INFORMATION
------------------------------------------------------------

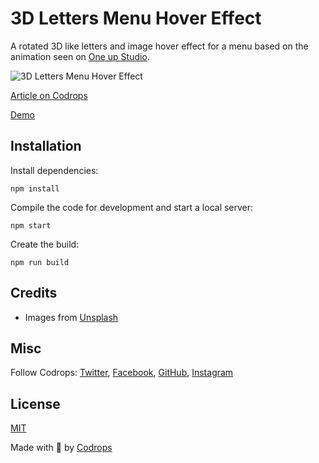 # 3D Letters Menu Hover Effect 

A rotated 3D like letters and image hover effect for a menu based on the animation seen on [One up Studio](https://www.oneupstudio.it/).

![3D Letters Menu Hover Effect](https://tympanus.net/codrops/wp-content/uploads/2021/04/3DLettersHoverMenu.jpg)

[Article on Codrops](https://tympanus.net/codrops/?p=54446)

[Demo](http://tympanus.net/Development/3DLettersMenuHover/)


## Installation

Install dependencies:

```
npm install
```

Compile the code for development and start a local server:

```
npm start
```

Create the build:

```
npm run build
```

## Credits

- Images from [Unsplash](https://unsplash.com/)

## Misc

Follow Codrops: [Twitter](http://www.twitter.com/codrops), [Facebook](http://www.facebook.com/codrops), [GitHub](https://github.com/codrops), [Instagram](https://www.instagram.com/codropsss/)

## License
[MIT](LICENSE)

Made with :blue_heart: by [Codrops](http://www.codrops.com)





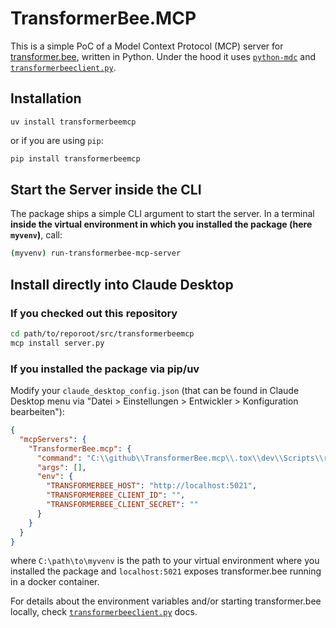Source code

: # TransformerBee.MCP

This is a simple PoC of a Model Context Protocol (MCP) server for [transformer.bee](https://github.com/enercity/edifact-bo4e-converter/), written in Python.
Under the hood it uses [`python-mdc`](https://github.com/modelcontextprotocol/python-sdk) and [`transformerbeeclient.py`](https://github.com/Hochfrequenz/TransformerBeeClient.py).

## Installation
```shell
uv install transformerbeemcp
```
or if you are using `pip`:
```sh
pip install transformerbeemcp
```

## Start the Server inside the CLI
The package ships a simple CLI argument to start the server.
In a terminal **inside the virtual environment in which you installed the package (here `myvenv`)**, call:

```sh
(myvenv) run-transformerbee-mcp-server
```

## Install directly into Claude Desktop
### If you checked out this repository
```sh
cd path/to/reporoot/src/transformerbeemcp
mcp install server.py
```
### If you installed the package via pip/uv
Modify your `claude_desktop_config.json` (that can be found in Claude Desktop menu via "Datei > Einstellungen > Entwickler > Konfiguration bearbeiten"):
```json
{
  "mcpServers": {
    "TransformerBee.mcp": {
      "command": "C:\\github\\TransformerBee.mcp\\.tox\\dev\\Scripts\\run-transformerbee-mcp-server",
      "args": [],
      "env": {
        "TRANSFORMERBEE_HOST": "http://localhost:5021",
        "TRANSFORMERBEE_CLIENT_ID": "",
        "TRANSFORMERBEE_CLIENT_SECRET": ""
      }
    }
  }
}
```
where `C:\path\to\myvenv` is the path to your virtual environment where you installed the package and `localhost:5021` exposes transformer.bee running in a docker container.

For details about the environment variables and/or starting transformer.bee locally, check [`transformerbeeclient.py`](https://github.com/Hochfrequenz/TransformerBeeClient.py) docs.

------------------------------------------------------------

TASK OBJECTIVE
Across the data above, count the lines that include the word "transformerbeeclient", and respond with the number alone.

FINISHED TASK
2